**Work request:**
Repeat each record exactly as written, and drop any images.

━━━━━━━━━━

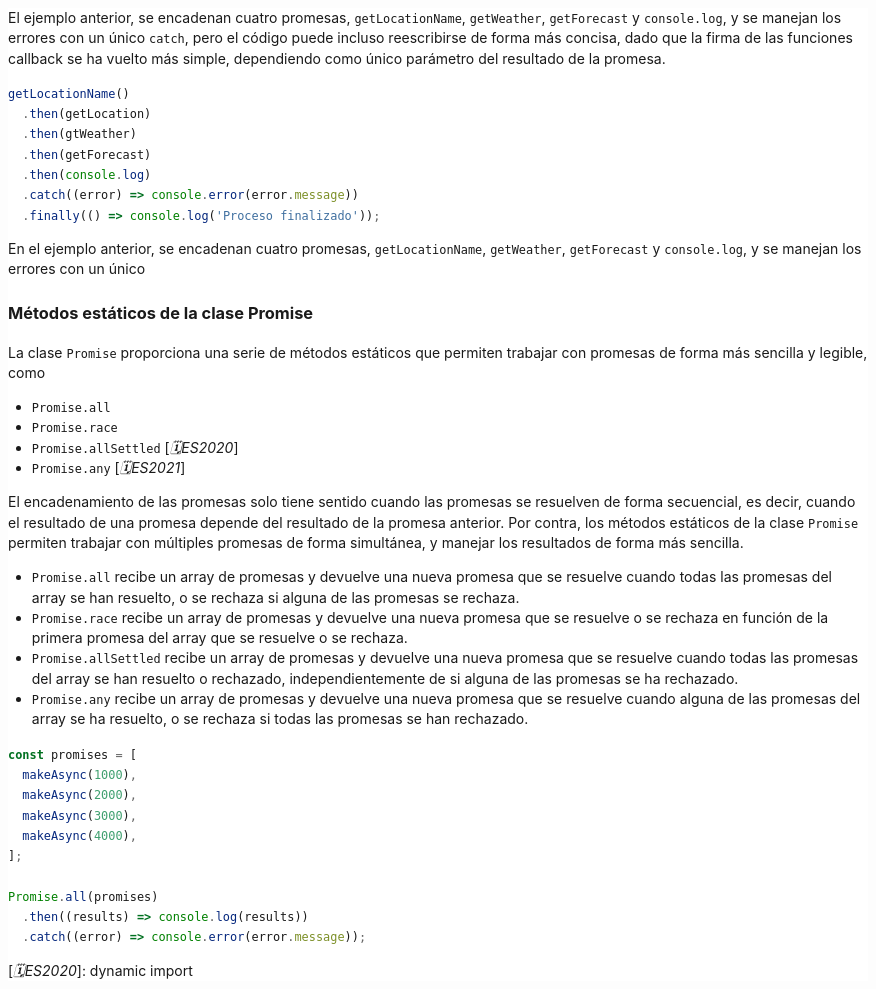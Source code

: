 El ejemplo anterior, se encadenan cuatro promesas, `getLocationName`, `getWeather`, `getForecast` y `console.log`, y se manejan los errores con un único `catch`, pero el código
puede incluso reescribirse de forma más concisa, dado que la firma de las funciones callback se ha vuelto más simple, dependiendo como único parámetro del resultado de la promesa.

```js
getLocationName()
  .then(getLocation)
  .then(gtWeather)
  .then(getForecast)
  .then(console.log)
  .catch((error) => console.error(error.message))
  .finally(() => console.log('Proceso finalizado'));
```

En el ejemplo anterior, se encadenan cuatro promesas, `getLocationName`, `getWeather`, `getForecast` y `console.log`, y se manejan los errores con un único

### Métodos estáticos de la clase Promise

La clase `Promise` proporciona una serie de métodos estáticos que permiten trabajar con promesas de forma más sencilla y legible, como

- `Promise.all`
- `Promise.race`
- `Promise.allSettled` [_🗓️ES2020_]
- `Promise.any` [_🗓️ES2021_]

El encadenamiento de las promesas solo tiene sentido cuando las promesas se resuelven de forma secuencial, es decir, cuando el resultado de una promesa depende del resultado de la promesa anterior. Por contra, los métodos estáticos de la clase `Promise` permiten trabajar con múltiples promesas de forma simultánea, y manejar los resultados de forma más sencilla.

- `Promise.all` recibe un array de promesas y devuelve una nueva promesa que se resuelve cuando todas las promesas del array se han resuelto, o se rechaza si alguna de las promesas se rechaza.
- `Promise.race` recibe un array de promesas y devuelve una nueva promesa que se resuelve o se rechaza en función de la primera promesa del array que se resuelve o se rechaza.
- `Promise.allSettled` recibe un array de promesas y devuelve una nueva promesa que se resuelve cuando todas las promesas del array se han resuelto o rechazado, independientemente de si alguna de las promesas se ha rechazado.
- `Promise.any` recibe un array de promesas y devuelve una nueva promesa que se resuelve cuando alguna de las promesas del array se ha resuelto, o se rechaza si todas las promesas se han rechazado.

```js
const promises = [
  makeAsync(1000),
  makeAsync(2000),
  makeAsync(3000),
  makeAsync(4000),
];

Promise.all(promises)
  .then((results) => console.log(results))
  .catch((error) => console.error(error.message));
```


[_🗓️ES2020_]: dynamic import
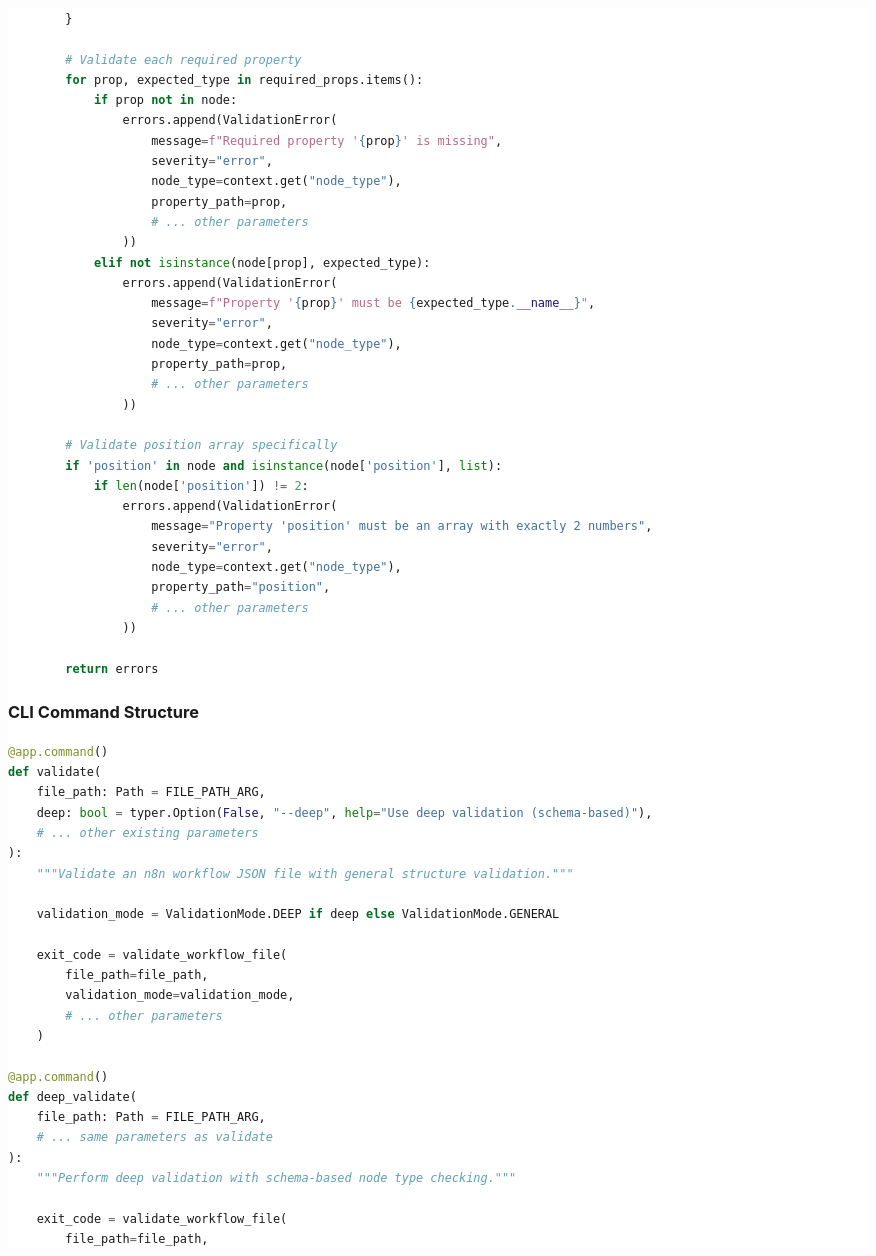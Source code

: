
 ```python
        }

        # Validate each required property
        for prop, expected_type in required_props.items():
            if prop not in node:
                errors.append(ValidationError(
                    message=f"Required property '{prop}' is missing",
                    severity="error",
                    node_type=context.get("node_type"),
                    property_path=prop,
                    # ... other parameters
                ))
            elif not isinstance(node[prop], expected_type):
                errors.append(ValidationError(
                    message=f"Property '{prop}' must be {expected_type.__name__}",
                    severity="error",
                    node_type=context.get("node_type"),
                    property_path=prop,
                    # ... other parameters
                ))

        # Validate position array specifically
        if 'position' in node and isinstance(node['position'], list):
            if len(node['position']) != 2:
                errors.append(ValidationError(
                    message="Property 'position' must be an array with exactly 2 numbers",
                    severity="error",
                    node_type=context.get("node_type"),
                    property_path="position",
                    # ... other parameters
                ))

        return errors
```

### CLI Command Structure

```python
@app.command()
def validate(
    file_path: Path = FILE_PATH_ARG,
    deep: bool = typer.Option(False, "--deep", help="Use deep validation (schema-based)"),
    # ... other existing parameters
):
    """Validate an n8n workflow JSON file with general structure validation."""

    validation_mode = ValidationMode.DEEP if deep else ValidationMode.GENERAL

    exit_code = validate_workflow_file(
        file_path=file_path,
        validation_mode=validation_mode,
        # ... other parameters
    )

@app.command()
def deep_validate(
    file_path: Path = FILE_PATH_ARG,
    # ... same parameters as validate
):
    """Perform deep validation with schema-based node type checking."""

    exit_code = validate_workflow_file(
        file_path=file_path,
```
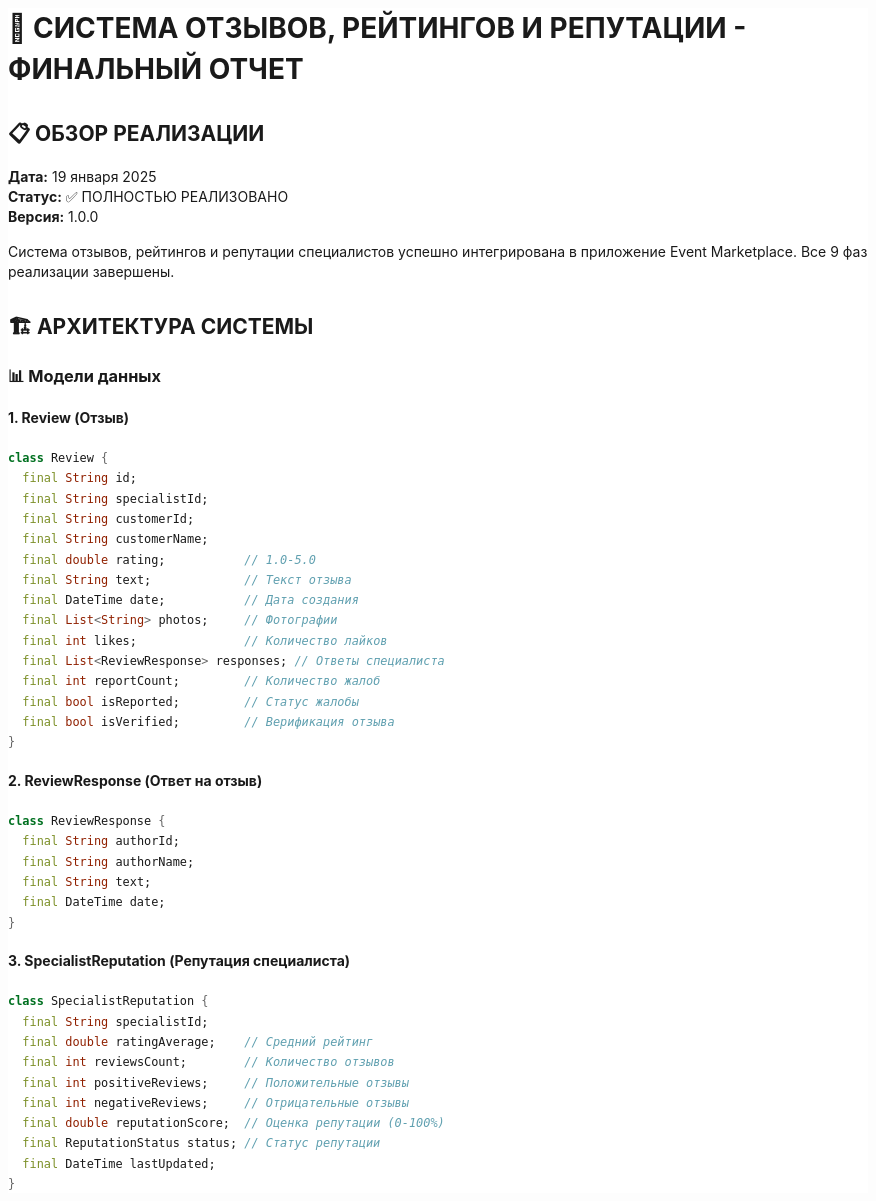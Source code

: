 # 🎉 СИСТЕМА ОТЗЫВОВ, РЕЙТИНГОВ И РЕПУТАЦИИ - ФИНАЛЬНЫЙ ОТЧЕТ

## 📋 ОБЗОР РЕАЛИЗАЦИИ

**Дата:** 19 января 2025  
**Статус:** ✅ ПОЛНОСТЬЮ РЕАЛИЗОВАНО  
**Версия:** 1.0.0  

Система отзывов, рейтингов и репутации специалистов успешно интегрирована в приложение Event Marketplace. Все 9 фаз реализации завершены.

## 🏗️ АРХИТЕКТУРА СИСТЕМЫ

### 📊 Модели данных

#### 1. Review (Отзыв)
```dart
class Review {
  final String id;
  final String specialistId;
  final String customerId;
  final String customerName;
  final double rating;           // 1.0-5.0
  final String text;             // Текст отзыва
  final DateTime date;           // Дата создания
  final List<String> photos;     // Фотографии
  final int likes;               // Количество лайков
  final List<ReviewResponse> responses; // Ответы специалиста
  final int reportCount;         // Количество жалоб
  final bool isReported;         // Статус жалобы
  final bool isVerified;         // Верификация отзыва
}
```

#### 2. ReviewResponse (Ответ на отзыв)
```dart
class ReviewResponse {
  final String authorId;
  final String authorName;
  final String text;
  final DateTime date;
}
```

#### 3. SpecialistReputation (Репутация специалиста)
```dart
class SpecialistReputation {
  final String specialistId;
  final double ratingAverage;    // Средний рейтинг
  final int reviewsCount;        // Количество отзывов
  final int positiveReviews;     // Положительные отзывы
  final int negativeReviews;     // Отрицательные отзывы
  final double reputationScore;  // Оценка репутации (0-100%)
  final ReputationStatus status; // Статус репутации
  final DateTime lastUpdated;
}
```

━━━━━━━━━━

**Exercise output:**
Source code

: El ejemplo anterior, se encadenan cuatro promesas, `getLocationName`, `getWeather`, `getForecast` y `console.log`, y se manejan los errores con un único `catch`, pero el código
puede incluso reescribirse de forma más concisa, dado que la firma de las funciones callback se ha vuelto más simple, dependiendo como único parámetro del resultado de la promesa.

```js
getLocationName()
  .then(getLocation)
  .then(gtWeather)
  .then(getForecast)
  .then(console.log)
  .catch((error) => console.error(error.message))
  .finally(() => console.log('Proceso finalizado'));
```

En el ejemplo anterior, se encadenan cuatro promesas, `getLocationName`, `getWeather`, `getForecast` y `console.log`, y se manejan los errores con un único

### Métodos estáticos de la clase Promise

La clase `Promise` proporciona una serie de métodos estáticos que permiten trabajar con promesas de forma más sencilla y legible, como

- `Promise.all`
- `Promise.race`
- `Promise.allSettled` [_🗓️ES2020_]
- `Promise.any` [_🗓️ES2021_]

El encadenamiento de las promesas solo tiene sentido cuando las promesas se resuelven de forma secuencial, es decir, cuando el resultado de una promesa depende del resultado de la promesa anterior. Por contra, los métodos estáticos de la clase `Promise` permiten trabajar con múltiples promesas de forma simultánea, y manejar los resultados de forma más sencilla.

- `Promise.all` recibe un array de promesas y devuelve una nueva promesa que se resuelve cuando todas las promesas del array se han resuelto, o se rechaza si alguna de las promesas se rechaza.
- `Promise.race` recibe un array de promesas y devuelve una nueva promesa que se resuelve o se rechaza en función de la primera promesa del array que se resuelve o se rechaza.
- `Promise.allSettled` recibe un array de promesas y devuelve una nueva promesa que se resuelve cuando todas las promesas del array se han resuelto o rechazado, independientemente de si alguna de las promesas se ha rechazado.
- `Promise.any` recibe un array de promesas y devuelve una nueva promesa que se resuelve cuando alguna de las promesas del array se ha resuelto, o se rechaza si todas las promesas se han rechazado.

```js
const promises = [
  makeAsync(1000),
  makeAsync(2000),
  makeAsync(3000),
  makeAsync(4000),
];

Promise.all(promises)
  .then((results) => console.log(results))
  .catch((error) => console.error(error.message));
```


[_🗓️ES2020_]: dynamic import
Source code

:
 ```python
        }

        # Validate each required property
        for prop, expected_type in required_props.items():
            if prop not in node:
                errors.append(ValidationError(
                    message=f"Required property '{prop}' is missing",
                    severity="error",
                    node_type=context.get("node_type"),
                    property_path=prop,
                    # ... other parameters
                ))
            elif not isinstance(node[prop], expected_type):
                errors.append(ValidationError(
                    message=f"Property '{prop}' must be {expected_type.__name__}",
                    severity="error",
                    node_type=context.get("node_type"),
                    property_path=prop,
                    # ... other parameters
                ))

        # Validate position array specifically
        if 'position' in node and isinstance(node['position'], list):
            if len(node['position']) != 2:
                errors.append(ValidationError(
                    message="Property 'position' must be an array with exactly 2 numbers",
                    severity="error",
                    node_type=context.get("node_type"),
                    property_path="position",
                    # ... other parameters
                ))

        return errors
```

### CLI Command Structure

```python
@app.command()
def validate(
    file_path: Path = FILE_PATH_ARG,
    deep: bool = typer.Option(False, "--deep", help="Use deep validation (schema-based)"),
    # ... other existing parameters
):
    """Validate an n8n workflow JSON file with general structure validation."""

    validation_mode = ValidationMode.DEEP if deep else ValidationMode.GENERAL

    exit_code = validate_workflow_file(
        file_path=file_path,
        validation_mode=validation_mode,
        # ... other parameters
    )

@app.command()
def deep_validate(
    file_path: Path = FILE_PATH_ARG,
    # ... same parameters as validate
):
    """Perform deep validation with schema-based node type checking."""

    exit_code = validate_workflow_file(
        file_path=file_path,
```
Source code

: # 🎉 СИСТЕМА ОТЗЫВОВ, РЕЙТИНГОВ И РЕПУТАЦИИ - ФИНАЛЬНЫЙ ОТЧЕТ

## 📋 ОБЗОР РЕАЛИЗАЦИИ

**Дата:** 19 января 2025  
**Статус:** ✅ ПОЛНОСТЬЮ РЕАЛИЗОВАНО  
**Версия:** 1.0.0  

Система отзывов, рейтингов и репутации специалистов успешно интегрирована в приложение Event Marketplace. Все 9 фаз реализации завершены.

## 🏗️ АРХИТЕКТУРА СИСТЕМЫ

### 📊 Модели данных

#### 1. Review (Отзыв)
```dart
class Review {
  final String id;
  final String specialistId;
  final String customerId;
  final String customerName;
  final double rating;           // 1.0-5.0
  final String text;             // Текст отзыва
  final DateTime date;           // Дата создания
  final List<String> photos;     // Фотографии
  final int likes;               // Количество лайков
  final List<ReviewResponse> responses; // Ответы специалиста
  final int reportCount;         // Количество жалоб
  final bool isReported;         // Статус жалобы
  final bool isVerified;         // Верификация отзыва
}
```

#### 2. ReviewResponse (Ответ на отзыв)
```dart
class ReviewResponse {
  final String authorId;
  final String authorName;
  final String text;
  final DateTime date;
}
```

#### 3. SpecialistReputation (Репутация специалиста)
```dart
class SpecialistReputation {
  final String specialistId;
  final double ratingAverage;    // Средний рейтинг
  final int reviewsCount;        // Количество отзывов
  final int positiveReviews;     // Положительные отзывы
  final int negativeReviews;     // Отрицательные отзывы
  final double reputationScore;  // Оценка репутации (0-100%)
  final ReputationStatus status; // Статус репутации
  final DateTime lastUpdated;
}
```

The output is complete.